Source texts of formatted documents
------------------------------------------------------------------------

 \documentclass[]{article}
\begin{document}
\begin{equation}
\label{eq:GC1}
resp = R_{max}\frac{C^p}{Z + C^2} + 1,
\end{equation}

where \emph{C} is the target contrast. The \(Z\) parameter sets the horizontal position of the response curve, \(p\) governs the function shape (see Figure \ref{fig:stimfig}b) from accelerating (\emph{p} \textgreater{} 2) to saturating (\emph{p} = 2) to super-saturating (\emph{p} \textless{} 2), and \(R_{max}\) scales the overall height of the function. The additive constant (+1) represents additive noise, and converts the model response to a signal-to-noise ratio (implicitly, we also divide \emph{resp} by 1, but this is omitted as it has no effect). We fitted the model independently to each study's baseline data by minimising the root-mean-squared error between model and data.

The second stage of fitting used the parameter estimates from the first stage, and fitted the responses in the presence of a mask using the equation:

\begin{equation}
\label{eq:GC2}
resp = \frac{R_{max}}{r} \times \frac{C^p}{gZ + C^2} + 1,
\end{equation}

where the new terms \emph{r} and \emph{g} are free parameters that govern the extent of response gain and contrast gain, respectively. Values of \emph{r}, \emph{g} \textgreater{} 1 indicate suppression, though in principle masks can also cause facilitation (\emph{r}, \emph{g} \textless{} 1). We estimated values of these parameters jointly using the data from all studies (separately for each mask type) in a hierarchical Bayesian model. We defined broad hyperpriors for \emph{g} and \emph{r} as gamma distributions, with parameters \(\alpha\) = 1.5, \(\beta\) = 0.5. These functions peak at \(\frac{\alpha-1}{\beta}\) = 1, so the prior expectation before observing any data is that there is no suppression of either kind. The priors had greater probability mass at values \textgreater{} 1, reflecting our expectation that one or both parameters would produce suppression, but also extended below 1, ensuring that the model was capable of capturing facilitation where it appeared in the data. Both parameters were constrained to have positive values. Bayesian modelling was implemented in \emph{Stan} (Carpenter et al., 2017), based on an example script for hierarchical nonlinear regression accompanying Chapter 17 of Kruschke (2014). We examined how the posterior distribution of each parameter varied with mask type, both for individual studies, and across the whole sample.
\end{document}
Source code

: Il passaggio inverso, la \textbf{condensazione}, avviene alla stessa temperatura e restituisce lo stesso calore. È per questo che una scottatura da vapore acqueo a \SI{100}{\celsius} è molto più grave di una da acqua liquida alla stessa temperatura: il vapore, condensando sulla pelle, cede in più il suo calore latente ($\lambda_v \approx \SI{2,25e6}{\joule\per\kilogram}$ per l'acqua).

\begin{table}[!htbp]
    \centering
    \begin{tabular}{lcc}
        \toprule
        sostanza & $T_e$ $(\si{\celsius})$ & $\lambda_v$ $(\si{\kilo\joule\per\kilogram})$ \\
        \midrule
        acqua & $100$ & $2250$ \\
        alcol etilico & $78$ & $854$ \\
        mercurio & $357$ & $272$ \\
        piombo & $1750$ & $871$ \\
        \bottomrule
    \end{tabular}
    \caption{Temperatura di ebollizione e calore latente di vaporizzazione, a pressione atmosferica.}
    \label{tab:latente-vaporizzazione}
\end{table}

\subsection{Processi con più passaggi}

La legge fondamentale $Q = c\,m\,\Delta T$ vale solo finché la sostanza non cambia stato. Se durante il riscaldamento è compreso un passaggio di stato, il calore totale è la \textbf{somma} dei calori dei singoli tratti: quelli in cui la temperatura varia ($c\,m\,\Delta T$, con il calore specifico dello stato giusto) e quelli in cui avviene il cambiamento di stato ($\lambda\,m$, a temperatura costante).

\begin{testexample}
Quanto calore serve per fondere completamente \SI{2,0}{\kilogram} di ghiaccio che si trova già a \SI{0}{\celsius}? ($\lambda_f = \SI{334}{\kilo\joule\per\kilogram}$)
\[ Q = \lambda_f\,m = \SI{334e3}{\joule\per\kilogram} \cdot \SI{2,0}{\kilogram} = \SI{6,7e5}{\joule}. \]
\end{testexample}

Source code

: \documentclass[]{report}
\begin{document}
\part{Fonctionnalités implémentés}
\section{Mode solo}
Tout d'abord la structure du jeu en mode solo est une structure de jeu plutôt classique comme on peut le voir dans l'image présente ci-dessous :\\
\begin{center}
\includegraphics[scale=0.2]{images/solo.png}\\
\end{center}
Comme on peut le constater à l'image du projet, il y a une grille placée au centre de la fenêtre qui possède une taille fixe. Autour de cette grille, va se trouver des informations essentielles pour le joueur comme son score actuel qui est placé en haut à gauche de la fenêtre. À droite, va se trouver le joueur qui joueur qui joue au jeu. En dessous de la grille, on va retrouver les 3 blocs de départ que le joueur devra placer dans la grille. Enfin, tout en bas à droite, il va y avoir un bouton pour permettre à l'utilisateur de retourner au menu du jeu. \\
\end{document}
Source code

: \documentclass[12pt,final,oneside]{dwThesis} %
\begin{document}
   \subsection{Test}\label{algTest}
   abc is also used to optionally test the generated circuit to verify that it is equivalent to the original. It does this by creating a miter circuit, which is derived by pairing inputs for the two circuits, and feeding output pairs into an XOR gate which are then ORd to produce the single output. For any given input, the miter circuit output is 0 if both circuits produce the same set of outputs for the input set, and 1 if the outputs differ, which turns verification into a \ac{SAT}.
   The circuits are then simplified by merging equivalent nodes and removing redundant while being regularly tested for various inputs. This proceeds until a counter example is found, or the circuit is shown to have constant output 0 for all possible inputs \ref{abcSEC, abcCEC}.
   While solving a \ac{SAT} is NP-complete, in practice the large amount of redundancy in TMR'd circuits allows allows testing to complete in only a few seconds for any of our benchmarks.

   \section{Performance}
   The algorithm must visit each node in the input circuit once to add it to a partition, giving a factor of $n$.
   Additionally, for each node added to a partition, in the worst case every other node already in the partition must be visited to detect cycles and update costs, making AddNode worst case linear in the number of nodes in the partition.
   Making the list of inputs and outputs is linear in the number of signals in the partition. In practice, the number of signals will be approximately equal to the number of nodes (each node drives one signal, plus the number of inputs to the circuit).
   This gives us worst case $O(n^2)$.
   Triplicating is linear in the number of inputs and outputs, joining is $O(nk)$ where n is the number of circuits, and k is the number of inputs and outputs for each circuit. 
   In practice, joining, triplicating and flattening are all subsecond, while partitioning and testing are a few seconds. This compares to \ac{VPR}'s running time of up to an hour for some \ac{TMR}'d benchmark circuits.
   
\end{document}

------------------------------------------------------------------------

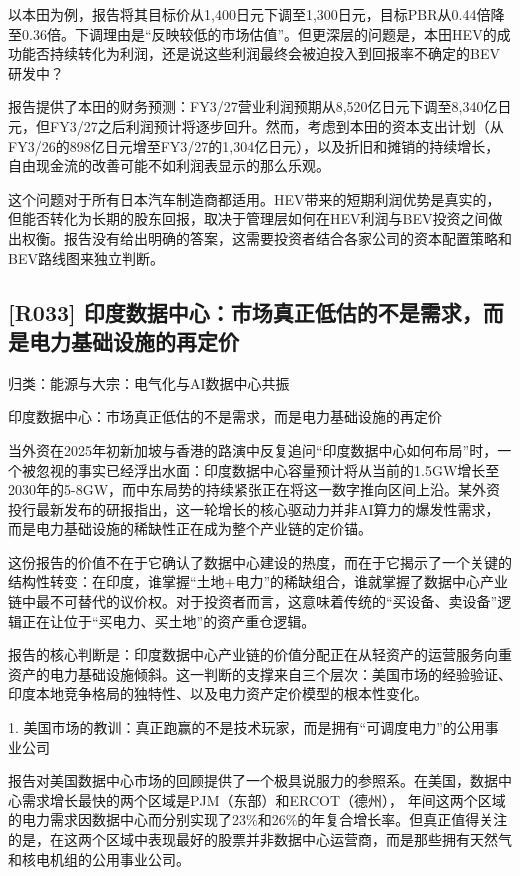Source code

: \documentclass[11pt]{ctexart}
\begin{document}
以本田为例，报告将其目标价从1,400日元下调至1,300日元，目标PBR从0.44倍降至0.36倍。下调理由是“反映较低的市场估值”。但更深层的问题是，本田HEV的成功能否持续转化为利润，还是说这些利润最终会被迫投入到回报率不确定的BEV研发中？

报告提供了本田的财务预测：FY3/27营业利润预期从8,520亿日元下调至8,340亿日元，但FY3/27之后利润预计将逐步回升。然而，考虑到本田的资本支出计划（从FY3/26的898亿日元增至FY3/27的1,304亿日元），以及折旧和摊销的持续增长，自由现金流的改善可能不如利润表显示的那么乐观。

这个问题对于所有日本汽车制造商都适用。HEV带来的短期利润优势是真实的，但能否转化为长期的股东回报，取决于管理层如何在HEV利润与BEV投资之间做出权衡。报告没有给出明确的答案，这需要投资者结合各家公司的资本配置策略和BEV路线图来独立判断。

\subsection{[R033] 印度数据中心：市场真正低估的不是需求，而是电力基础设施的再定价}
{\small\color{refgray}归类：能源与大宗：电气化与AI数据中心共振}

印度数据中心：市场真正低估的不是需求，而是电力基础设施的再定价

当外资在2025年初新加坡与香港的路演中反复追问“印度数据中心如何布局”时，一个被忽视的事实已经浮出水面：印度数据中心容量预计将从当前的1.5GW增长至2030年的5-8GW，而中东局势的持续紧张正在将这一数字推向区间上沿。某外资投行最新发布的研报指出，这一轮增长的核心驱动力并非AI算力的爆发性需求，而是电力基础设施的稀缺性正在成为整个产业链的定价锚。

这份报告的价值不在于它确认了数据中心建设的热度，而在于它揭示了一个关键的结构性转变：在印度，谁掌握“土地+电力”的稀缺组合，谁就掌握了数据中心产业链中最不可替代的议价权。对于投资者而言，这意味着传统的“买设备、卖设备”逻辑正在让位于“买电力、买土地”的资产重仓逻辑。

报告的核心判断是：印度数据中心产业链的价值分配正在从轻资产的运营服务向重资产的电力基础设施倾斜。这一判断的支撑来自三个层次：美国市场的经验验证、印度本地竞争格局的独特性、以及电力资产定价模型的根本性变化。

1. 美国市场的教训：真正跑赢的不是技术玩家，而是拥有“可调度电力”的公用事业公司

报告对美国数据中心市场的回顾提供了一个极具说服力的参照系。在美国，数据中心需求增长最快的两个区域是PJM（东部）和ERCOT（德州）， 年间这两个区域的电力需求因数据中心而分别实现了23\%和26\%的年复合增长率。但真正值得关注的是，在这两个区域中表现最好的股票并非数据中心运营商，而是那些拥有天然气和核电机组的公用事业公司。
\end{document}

------------------------------------------------------------------------

**REQUIREMENT:** Wherever the string "subsection" appears in the entries above, list that line.

**SOLUTION TO THE PROBLEM:**
\subsection{Processi con più passaggi}
   \subsection{Test}\label{algTest}
\subsection{[R033] 印度数据中心：市场真正低估的不是需求，而是电力基础设施的再定价}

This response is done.